Шрифт:
— Боги уже радуются твоим успехам, — ответила Мутнехмет, скрывая горечь и заставив себя улыбнуться.
Как и ее племянница Анкесенамон, она потеряла свою сущность задолго до того, как ее тело передадут бальзамировщикам; от нее всего и осталось, что имя на большой фреске династии.
Невозмутимость, с которой она держалась, в последующие минуты подверглась испытанию.
За столом, во главе которого сидела царица, ее место оказалось напротив новой супруги Хоремхеба, которая была потаскухой в доме танцев Мемфиса. Об этом было всем известно. Первую после царицы госпожу царства звали Суджиб, что означает «Та, которая делает счастливым». Некогда это имя было причиной непрекращающихся насмешек, но нынче никто не рискнул бы вызвать гнев у Хоремхеба. Время от времени она с ужасом смотрела на царицу и Мутнехмет, постоянно ожидая, что ее вот-вот вытащат на середину зала с растрепанными волосами, униженную и освистанную.
У Мутнехмет и в мыслях не было чинить подобное, это не залечило бы ее рану. Суджиб была очаровательна. Ей было около двадцати лет, что достаточно красноречиво подтверждали ее маленькие круглые и твердые груди под складками льняного платья и сияющее свежестью розовато-смуглое лицо.
Страдания Мутнехмет вызывало не только ее теперешнее положение в обществе, но и осознание того, что она больше не желанная женщина.
Между тем присутствие нахалки за царским столом было организовано преднамеренно. Еще до начала трапезы Анкесенамон сказала Уадху Менеху, что нелепо усаживать за один стол бывшую супругу и нынешнюю, на что Главный распорядитель ответил с удрученным видом, что таково было распоряжение Первого советника. И хотя власть Советника не распространялась на Царский дом, царице претило подставлять старого Уадха Менеха под удары Хоремхеба. Она довольствовалась тем, что отвела последнего незаметно для присутствующих в сторону, чтобы сказать:
— Советник, возможно, ты этого не знаешь, но только я отдаю приказы распорядителям Царского дома.
Это был первый раз за долгое время, когда она к нему обратилась. Он на нее хитро взглянул.
— В самом деле, твое величество? Я этого не знал.
«Вот и все, — подумала она, — что осталось от моих приближенных, — обслуживающий персонал Царского дома».
Она сидела недалеко от супруги Первого советника и имела возможность внимательно ее рассмотреть. А ведь он делал ей предложение и был отвергнут в тот раз, на террасе, и она его слушала, не произнеся ни единого слова. О, будь она посговорчивей, тогда бы он отказался от этой милой глупой болтуньи ради того, чтобы сочетаться браком с ней и законно получить трон.
Все ради власти.
Стало быть, у амбициозных людей нет чувств. Они готовы всем пожертвовать, только бы надеть на свою голову корону.

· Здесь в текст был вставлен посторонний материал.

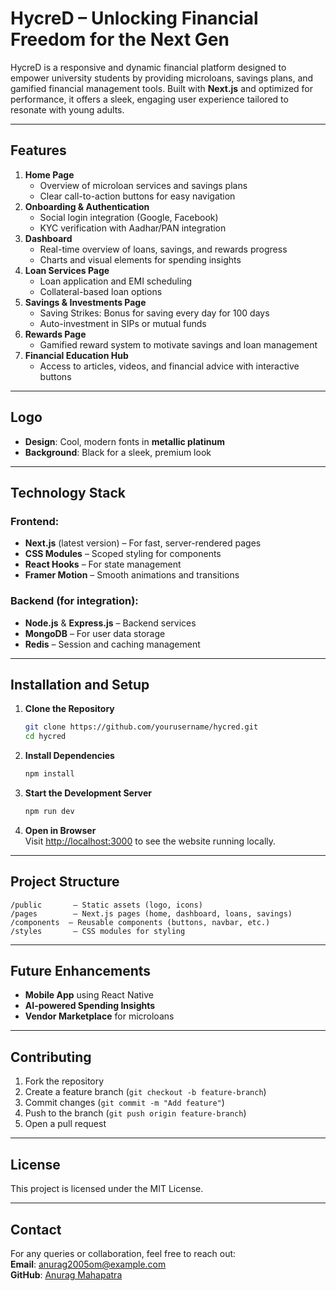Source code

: # HycreD – Unlocking Financial Freedom for the Next Gen

HycreD is a responsive and dynamic financial platform designed to empower university students by providing microloans, savings plans, and gamified financial management tools. Built with **Next.js** and optimized for performance, it offers a sleek, engaging user experience tailored to resonate with young adults.  

---

## Features  
1. **Home Page**  
   - Overview of microloan services and savings plans  
   - Clear call-to-action buttons for easy navigation  
2. **Onboarding & Authentication**  
   - Social login integration (Google, Facebook)  
   - KYC verification with Aadhar/PAN integration  
3. **Dashboard**  
   - Real-time overview of loans, savings, and rewards progress  
   - Charts and visual elements for spending insights  
4. **Loan Services Page**  
   - Loan application and EMI scheduling  
   - Collateral-based loan options  
5. **Savings & Investments Page**  
   - Saving Strikes: Bonus for saving every day for 100 days  
   - Auto-investment in SIPs or mutual funds  
6. **Rewards Page**  
   - Gamified reward system to motivate savings and loan management  
7. **Financial Education Hub**  
   - Access to articles, videos, and financial advice with interactive buttons  

---

## Logo  
- **Design**: Cool, modern fonts in **metallic platinum**  
- **Background**: Black for a sleek, premium look  

---

## Technology Stack  
### Frontend:  
- **Next.js** (latest version) – For fast, server-rendered pages  
- **CSS Modules** – Scoped styling for components  
- **React Hooks** – For state management  
- **Framer Motion** – Smooth animations and transitions  

### Backend (for integration):  
- **Node.js** & **Express.js** – Backend services  
- **MongoDB** – For user data storage  
- **Redis** – Session and caching management  

---

## Installation and Setup  

1. **Clone the Repository**  
   ```bash
   git clone https://github.com/yourusername/hycred.git
   cd hycred
   ```

2. **Install Dependencies**  
   ```bash
   npm install
   ```

3. **Start the Development Server**  
   ```bash
   npm run dev
   ```

4. **Open in Browser**  
   Visit [http://localhost:3000](http://localhost:3000) to see the website running locally.  

---

## Project Structure  
```
/public       – Static assets (logo, icons)  
/pages        – Next.js pages (home, dashboard, loans, savings)  
/components  – Reusable components (buttons, navbar, etc.)  
/styles       – CSS modules for styling  
```

---

## Future Enhancements  
- **Mobile App** using React Native  
- **AI-powered Spending Insights**  
- **Vendor Marketplace** for microloans  

---

## Contributing  
1. Fork the repository  
2. Create a feature branch (`git checkout -b feature-branch`)  
3. Commit changes (`git commit -m "Add feature"`)  
4. Push to the branch (`git push origin feature-branch`)  
5. Open a pull request  

---

## License  
This project is licensed under the MIT License.  

---

## Contact  
For any queries or collaboration, feel free to reach out:  
**Email**: anurag2005om@example.com  
**GitHub**: [Anurag Mahapatra](https://github.com/IAnuragMahapatra)  
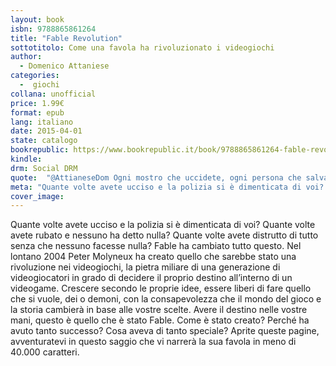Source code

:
 ```yaml
---
layout: book
isbn: 9788865861264
title: "Fable Revolution"
sottotitolo: Come una favola ha rivoluzionato i videogiochi
author:
  - Domenico Attaniese
categories:
  -  giochi
collana: unofficial
price: 1.99€
format: epub
lang: italiano
date: 2015-04-01
state: catalogo
bookrepublic: https://www.bookrepublic.it/book/9788865861264-fable-revolution-come-una-favola-ha-rivoluzionato-i-videogiochi/
kindle:
drm: Social DRM
quote:  "@AttianeseDom Ogni mostro che uccidete, ogni persona che salvate, ogni gioiello che rubate, buoni o malvagi, cambierete il mondo per sempre."
meta: "Quante volte avete ucciso e la polizia si è dimenticata di voi? Quante volte avete rubato e nessuno ha detto nulla? Quante volte avete distrutto di tutto senza che nessuno facesse nulla? Fable ha cambiato tutto questo."
cover_image:
---
```

Quante volte avete ucciso e la polizia si è dimenticata di voi? Quante volte avete rubato e nessuno ha detto nulla? Quante volte avete distrutto di tutto senza che nessuno facesse nulla? Fable ha cambiato tutto questo. Nel lontano 2004 Peter Molyneux ha creato quello che sarebbe stato una rivoluzione nei videogiochi, la pietra miliare di una generazione di videogiocatori in grado di decidere il proprio destino all’interno di un videogame. Crescere secondo le proprie idee, essere liberi di fare quello che si vuole, dei o demoni, con la consapevolezza che il mondo del gioco e la storia cambierà in base alle vostre scelte. Avere il destino nelle vostre mani, questo è quello che è stato Fable. Come è stato creato? Perché ha avuto tanto successo? Cosa aveva di tanto speciale? Aprite queste pagine, avventuratevi in questo saggio che vi narrerà la sua favola in meno di 40.000 caratteri.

Хотя вполне возможно, что он от нее не отказался бы; сделал бы ее хозяйкой своего гарема и ходил бы к ней каждый раз, когда энергия воителя толкала бы его туда.
Она размышляла о власти, разламывая фаршированного молодого голубя. Что же это такое, то ли высшая степень торжества человека, то ли пик наслаждения души? Но при пике наслаждения тела человек не только берет, но и отдает, происходит взаимообмен. А власть нельзя разделить.
«Власть, — сказала она себе мысленно, — подобна самоудовлетворению».
Ее вдруг охватило невыносимое омерзение к занимающемуся рукоблудием Хоремхебу.
Когда стали выступать танцовщицы, у Анкесенамон появилось ощущение, что она заложница в чужом дворце. В свои двадцать шесть лет она ощущала себя в десять раз старше.
Взгляды и поведение придворных говорили достаточно ясно: она не была больше центром притяжения взглядов. Самое большое скопление людей было вокруг Хоремхеба, нового хозяина царства и дарителя милостей.
Она и не подозревала, что Хоремхеб размышлял о том же: «Эта женщина, которая всего лишь олицетворяет мужество своих предков, настоящая хозяйка этого дома». Для всех она оставалась правительницей, символическим центром власти. Об этом свидетельствовало проявление уважения к ней со стороны высокопоставленных лиц и послов страны.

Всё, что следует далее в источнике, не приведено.